Aitor Mañas

Personal information
- Full name: Aitor Mañas Buenadicha
- Date of birth: 5 January 2003 (age 23)
- Place of birth: Madrid, Spain
- Height: 1.81 m (5 ft 11 in)
- Position: Forward

Team information
- Current team: Alavés
- Number: 20

Youth career
- 2007–2008: Azpi
- 2008–2009: La Meca
- 2009–2012: Rivamar
- 2012–2015: Rayo Vallecano
- 2015–2022: Real Madrid
- 2022: → Celta (loan)

Senior career*
- Years: Team / Apps / (Gls)
- 2022–2023: RSC Internacional / 28 / (9)
- 2023–2025: Zaragoza B / 62 / (20)
- 2024–2025: Zaragoza / 0 / (0)
- 2025–2026: Alavés B / 19 / (7)
- 2025–: Alavés / 9 / (0)

= Aitor Mañas =

Spanish footballer

Aitor Mañas Buenadicha (born 5 January 2003) is a Spanish footballer who plays as a forward for Deportivo Alavés.

==Career==
Born in Madrid, Mañas joined Real Madrid's youth sides in 2015, after representing Rayo Vallecano, Rivamar FC, AD La Meca de Rivas and Azpi Rivas FC. On 19 December 2021, after being rarely used in the Juvenil side, he was loaned to RC Celta de Vigo until the following June.

Upon returning to Los Blancos, Mañas was assigned to farm team RSC Internacional FC in Tercera Federación, and made his senior debut on 17 September 2022, starting in a 1–0 away loss to CDE Ursaria.

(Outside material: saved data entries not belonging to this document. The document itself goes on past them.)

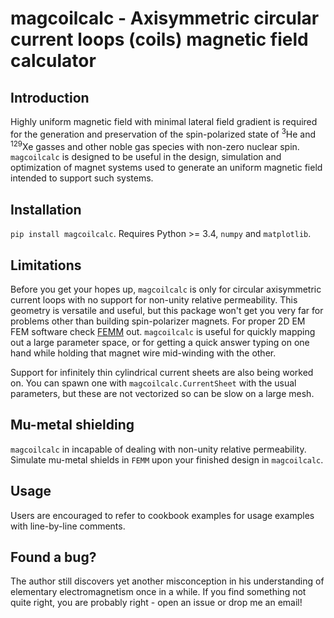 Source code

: # magcoilcalc - Axisymmetric circular current loops (coils) magnetic field calculator
## Introduction
Highly uniform magnetic field with minimal lateral field gradient is required for the generation and preservation of the spin-polarized state of <sup>3</sup>He and <sup>129</sup>Xe gasses and other noble gas species with non-zero nuclear spin. `magcoilcalc` is designed to be useful in the design, simulation and optimization of magnet systems used to generate an uniform magnetic field intended to support such systems.
## Installation
`pip install magcoilcalc`. Requires Python >= 3.4,  `numpy` and `matplotlib`.
## Limitations
Before you get your hopes up, `magcoilcalc` is only for circular axisymmetric current loops with no support for non-unity relative permeability. This geometry is versatile and useful, but this package won't get you very far for problems other than building spin-polarizer magnets. For proper 2D EM FEM software check [FEMM](https://www.femm.info/wiki/HomePage) out. `magcoilcalc` is useful for quickly mapping out a large parameter space, or for getting a quick answer typing on one hand while holding that magnet wire mid-winding with the other.

Support for infinitely thin cylindrical current sheets are also being worked on. You can spawn one with `magcoilcalc.CurrentSheet` with the usual parameters, but these are not vectorized so can be slow on a large mesh. 

## Mu-metal shielding
`magcoilcalc` in incapable of dealing with non-unity relative permeability. Simulate mu-metal shields in `FEMM` upon your finished design in `magcoilcalc`.

## Usage
Users are encouraged to refer to cookbook examples for usage examples with line-by-line comments.

## Found a bug?
The author still discovers yet another misconception in his understanding of elementary electromagnetism once in a while. If you find something not quite right, you are probably right - open an issue or drop me an email! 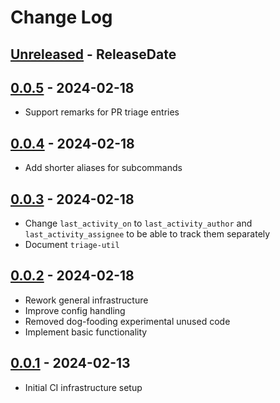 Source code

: # Change Log

<!-- next-header -->
## [Unreleased] - ReleaseDate

## [0.0.5] - 2024-02-18

- Support remarks for PR triage entries

## [0.0.4] - 2024-02-18

- Add shorter aliases for subcommands

## [0.0.3] - 2024-02-18

- Change `last_activity_on` to `last_activity_author` and
  `last_activity_assignee` to be able to track them separately
- Document `triage-util`

## [0.0.2] - 2024-02-18

- Rework general infrastructure
- Improve config handling
- Removed dog-fooding experimental unused code
- Implement basic functionality

## [0.0.1] - 2024-02-13

- Initial CI infrastructure setup

<!-- next-url -->
[Unreleased]: https://github.com/jieyouxu/triage-util/compare/v0.0.5...HEAD
[0.0.5]: https://github.com/jieyouxu/triage-util/compare/v0.0.4...v0.0.5
[0.0.4]: https://github.com/jieyouxu/triage-util/compare/v0.0.3...v0.0.4
[0.0.3]: https://github.com/jieyouxu/triage-util/compare/v0.0.2...v0.0.3
[0.0.2]: https://github.com/jieyouxu/triage-util/compare/v0.0.1...v0.0.2
[0.0.1]: https://github.com/jieyouxu/triage-util/compare/v0.0.1...v0.0.1
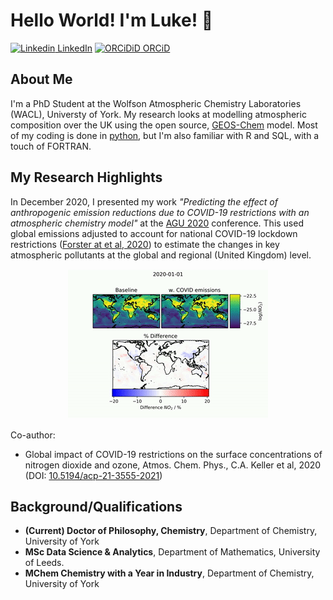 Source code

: 
# Hello World! I'm Luke!  👋
[![Linkedin](https://i.stack.imgur.com/gVE0j.png) LinkedIn](https://www.linkedin.com/in/luke-fakes-03192abb/)
[![ORCiDiD](https://orcid.org/sites/default/files/images/orcid_16x16.png_O) ORCiD](https://orcid.org/0000-0002-8906-6772)


## About Me
I'm a PhD Student at the Wolfson Atmospheric Chemistry Laboratories (WACL), Universty of York. My research looks at modelling atmospheric composition over the UK using the open source, [GEOS-Chem](http://wiki.seas.harvard.edu/geos-chem/index.php/Main_Page) model. Most of my coding is done in [python](https://www.python.org/), but I'm also familiar with R and SQL, with a touch of FORTRAN. 

## My Research Highlights
In December 2020, I presented my work *"Predicting the effect of anthropogenic emission reductions due to COVID-19 restrictions with an atmospheric chemistry model"* at the [AGU 2020](https://www.agu.org/) conference. This used global emissions adjusted to account for national COVID-19 lockdown restrictions ([Forster at et al, 2020](https://www.nature.com/articles/s41558-020-0883-0)) to estimate the changes in key atmospheric pollutants at the global and regional (United Kingdom) level.
<p align="center"><img src="NO2_wCOVIDEmis.gif" /></p>

Co-author:
* Global impact of COVID-19 restrictions on the surface concentrations of nitrogen dioxide and ozone, Atmos. Chem. Phys., C.A. Keller et al, 2020 (DOI: [10.5194/acp-21-3555-2021](https://www.researchgate.net/deref/http%3A%2F%2Fdx.doi.org%2F10.5194%2Facp-21-3555-2021?_sg%5B0%5D=7hh61KcFniP5lZyUnSGUrs1JdGKbbqoQ5Y7MFtOltpf8-bTPomKBeQGEDU4OHncxFGWsYnKq_zITXbI8__TdFKDu1A.sXMD157_KhOg8Y6Vb3ZSL76_SZtv_RP9fnDWIcTKPCpFee23Q8CJB7mQNRd6aSNXPny4MN5tJUc-7ZWZ5zE_KA))


## Background/Qualifications
* **(Current) Doctor of Philosophy, Chemistry**, Department of Chemistry, University of York
* **MSc Data Science & Analytics**, Department of Mathematics, University of Leeds. 
* **MChem Chemistry with a Year in Industry**, Department of Chemistry, University of York




<!--
**LukeFakes/LukeFakes** is a ✨ _special_ ✨ repository because its `README.md` (this file) appears on your GitHub profile.


Here are some ideas to get you started:

!## My Interests

- 🔭 I’m currently working on ...
- 🌱 I’m currently learning ...
- 👯 I’m looking to collaborate on ...
- 🤔 I’m looking for help with ...
- 💬 Ask me about ...
- 📫 How to reach me: ...
- 😄 Pronouns: ...
- ⚡ Fun fact: ...
-->
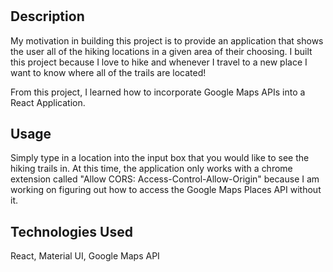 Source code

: # <Hiking App>

## Description

My motivation in building this project is to provide an application that shows the user all of the hiking locations in a given area of their choosing.
I built this project because I love to hike and whenever I travel to a new place I want to know where all of the trails are located!

From this project, I learned how to incorporate Google Maps APIs into a React Application.


## Usage

Simply type in a location into the input box that you would like to see the hiking trails in. At this time, the application only works with a chrome extension called "Allow CORS: Access-Control-Allow-Origin" because I am working on figuring out how to access the Google Maps Places API without it.

## Technologies Used

React, Material UI, Google Maps API

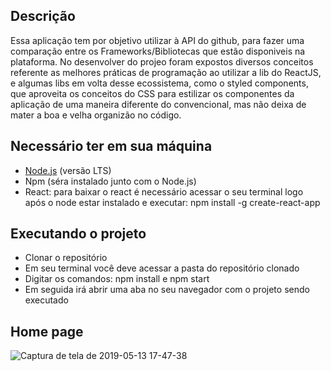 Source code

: ## Descrição
Essa aplicação tem por objetivo utilizar à API do github, para fazer uma comparação entre os Frameworks/Bibliotecas que estão disponiveis na plataforma. No desenvolver do projeo foram expostos diversos conceitos referente as melhores práticas de programação ao utilizar a lib do ReactJS, e algumas libs em volta desse ecossistema, como o styled components, que aproveita os conceitos do CSS para estilizar os componentes da aplicação de uma maneira diferente do convencional, mas não deixa de mater a boa e velha organizão no código.

## Necessário ter em sua máquina
<ul>
  <li><a href="https://nodejs.org/en/">Node.js</a> (versão LTS)</li>
  <li>Npm (séra instalado junto com o Node.js)</li>
  <li>
    React: para baixar o react é necessário acessar o seu terminal logo após o node estar instalado e executar: npm install -g create-react-app
  </li>
</ul>

## Executando o projeto
<ul>
 <li>Clonar o repositório</li>
 <li>Em seu terminal você deve acessar a pasta do repositório clonado</li>
 <li>Digitar os comandos: npm install e npm start</li>
 <li>Em seguida irá abrir uma aba no seu navegador com o projeto sendo executado</li>
</ul>

## Home page
![Captura de tela de 2019-05-13 17-47-38](https://user-images.githubusercontent.com/37129994/57653992-91599200-75a9-11e9-8b15-6019b930b660.jpg)
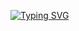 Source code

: [![Typing SVG](https://readme-typing-svg.herokuapp.com?font=Fira+Code&pause=1000&color=999999&background=1C1C1C0&lines={Hello+world!}+;{My+name+is+YanaShine}+;{It`s+my+GitHub+repository...})](https://git.io/typing-svg)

He renewed his contract with the club on 6 October, and scored his first senior goal ten days later, netting Inter's second in a 2–0 away win over Las Rozas CF.

On 19 July 2023, Mañas joined Real Zaragoza and was assigned to the reserves in Segunda Federación. He made his first team debut on 3 December of the following year, coming on as a late substitute for Alberto Marí in a 2–2 home draw against Granada CF, for the season's Copa del Rey; he was the club's fifth taker in the shoot-out, missing his shot as Zaragoza were knocked out 5–4.

On 9 July 2025, Mañas signed a three-year deal with another reserve team, Deportivo Alavés B also in the fourth division. After appearing with the first team in two Copa del Rey matches, he made his La Liga debut on 20 December, replacing Pablo Ibáñez in a 3–0 away loss to CA Osasuna.

On 26 June 2026, Mañas renewed his contract with the Babazorros until 2030.